**DATASET CONTENT**
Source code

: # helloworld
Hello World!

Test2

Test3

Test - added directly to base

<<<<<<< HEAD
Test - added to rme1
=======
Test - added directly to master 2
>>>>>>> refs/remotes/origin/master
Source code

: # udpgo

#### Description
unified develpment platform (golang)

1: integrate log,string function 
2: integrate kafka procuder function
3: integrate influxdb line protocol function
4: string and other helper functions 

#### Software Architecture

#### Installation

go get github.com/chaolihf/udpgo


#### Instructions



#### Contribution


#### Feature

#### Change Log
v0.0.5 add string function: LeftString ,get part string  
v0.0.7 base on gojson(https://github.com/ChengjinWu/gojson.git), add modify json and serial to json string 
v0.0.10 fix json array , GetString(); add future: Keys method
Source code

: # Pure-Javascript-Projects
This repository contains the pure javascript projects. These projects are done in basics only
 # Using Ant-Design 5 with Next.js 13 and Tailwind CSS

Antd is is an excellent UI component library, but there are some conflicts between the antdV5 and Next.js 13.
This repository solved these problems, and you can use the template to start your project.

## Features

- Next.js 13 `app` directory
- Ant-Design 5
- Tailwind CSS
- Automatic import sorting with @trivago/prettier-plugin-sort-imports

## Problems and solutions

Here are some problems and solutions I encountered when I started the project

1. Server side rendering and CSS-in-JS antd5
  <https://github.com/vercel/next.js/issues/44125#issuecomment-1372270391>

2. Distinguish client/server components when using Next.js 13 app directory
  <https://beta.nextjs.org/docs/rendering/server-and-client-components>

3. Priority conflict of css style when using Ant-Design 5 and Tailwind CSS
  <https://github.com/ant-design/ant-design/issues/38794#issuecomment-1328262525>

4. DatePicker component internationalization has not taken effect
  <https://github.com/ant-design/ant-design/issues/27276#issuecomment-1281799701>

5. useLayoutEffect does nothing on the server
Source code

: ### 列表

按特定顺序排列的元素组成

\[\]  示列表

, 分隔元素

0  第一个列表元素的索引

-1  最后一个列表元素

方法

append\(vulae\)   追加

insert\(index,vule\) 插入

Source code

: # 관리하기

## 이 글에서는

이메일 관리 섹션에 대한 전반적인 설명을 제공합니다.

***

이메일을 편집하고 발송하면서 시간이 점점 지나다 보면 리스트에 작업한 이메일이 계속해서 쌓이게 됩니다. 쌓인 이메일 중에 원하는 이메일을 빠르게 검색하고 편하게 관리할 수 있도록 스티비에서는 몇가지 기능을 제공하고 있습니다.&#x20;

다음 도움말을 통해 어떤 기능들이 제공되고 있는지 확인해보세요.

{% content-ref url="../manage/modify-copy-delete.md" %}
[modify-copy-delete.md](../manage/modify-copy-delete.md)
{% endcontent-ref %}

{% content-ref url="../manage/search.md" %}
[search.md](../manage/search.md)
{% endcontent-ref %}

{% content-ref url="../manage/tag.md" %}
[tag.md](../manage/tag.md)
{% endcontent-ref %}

**WORK REQUEST**
Everything in the listing must be reproduced exactly; please include every line.

**EXERCISE ANSWER**
Source code

: # helloworld
Hello World!

Test2

Test3

Test - added directly to base

<<<<<<< HEAD
Test - added to rme1
=======
Test - added directly to master 2
>>>>>>> refs/remotes/origin/master
Source code

: # udpgo

#### Description
unified develpment platform (golang)

1: integrate log,string function 
2: integrate kafka procuder function
3: integrate influxdb line protocol function
4: string and other helper functions 

#### Software Architecture

#### Installation

go get github.com/chaolihf/udpgo


#### Instructions



#### Contribution


#### Feature

#### Change Log
v0.0.5 add string function: LeftString ,get part string  
v0.0.7 base on gojson(https://github.com/ChengjinWu/gojson.git), add modify json and serial to json string 
v0.0.10 fix json array , GetString(); add future: Keys method
Source code

: # Pure-Javascript-Projects
This repository contains the pure javascript projects. These projects are done in basics only
 # Using Ant-Design 5 with Next.js 13 and Tailwind CSS

Antd is is an excellent UI component library, but there are some conflicts between the antdV5 and Next.js 13.
This repository solved these problems, and you can use the template to start your project.

## Features

- Next.js 13 `app` directory
- Ant-Design 5
- Tailwind CSS
- Automatic import sorting with @trivago/prettier-plugin-sort-imports

## Problems and solutions

Here are some problems and solutions I encountered when I started the project

1. Server side rendering and CSS-in-JS antd5
  <https://github.com/vercel/next.js/issues/44125#issuecomment-1372270391>

2. Distinguish client/server components when using Next.js 13 app directory
  <https://beta.nextjs.org/docs/rendering/server-and-client-components>

3. Priority conflict of css style when using Ant-Design 5 and Tailwind CSS
  <https://github.com/ant-design/ant-design/issues/38794#issuecomment-1328262525>

4. DatePicker component internationalization has not taken effect
  <https://github.com/ant-design/ant-design/issues/27276#issuecomment-1281799701>

5. useLayoutEffect does nothing on the server
Source code

: ### 列表

按特定顺序排列的元素组成

\[\]  示列表

, 分隔元素

0  第一个列表元素的索引

-1  最后一个列表元素

方法

append\(vulae\)   追加

insert\(index,vule\) 插入

Source code

: # 관리하기

## 이 글에서는

이메일 관리 섹션에 대한 전반적인 설명을 제공합니다.

***

이메일을 편집하고 발송하면서 시간이 점점 지나다 보면 리스트에 작업한 이메일이 계속해서 쌓이게 됩니다. 쌓인 이메일 중에 원하는 이메일을 빠르게 검색하고 편하게 관리할 수 있도록 스티비에서는 몇가지 기능을 제공하고 있습니다.&#x20;

다음 도움말을 통해 어떤 기능들이 제공되고 있는지 확인해보세요.

{% content-ref url="../manage/modify-copy-delete.md" %}
[modify-copy-delete.md](../manage/modify-copy-delete.md)
{% endcontent-ref %}

{% content-ref url="../manage/search.md" %}
[search.md](../manage/search.md)
{% endcontent-ref %}

{% content-ref url="../manage/tag.md" %}
[tag.md](../manage/tag.md)
{% endcontent-ref %}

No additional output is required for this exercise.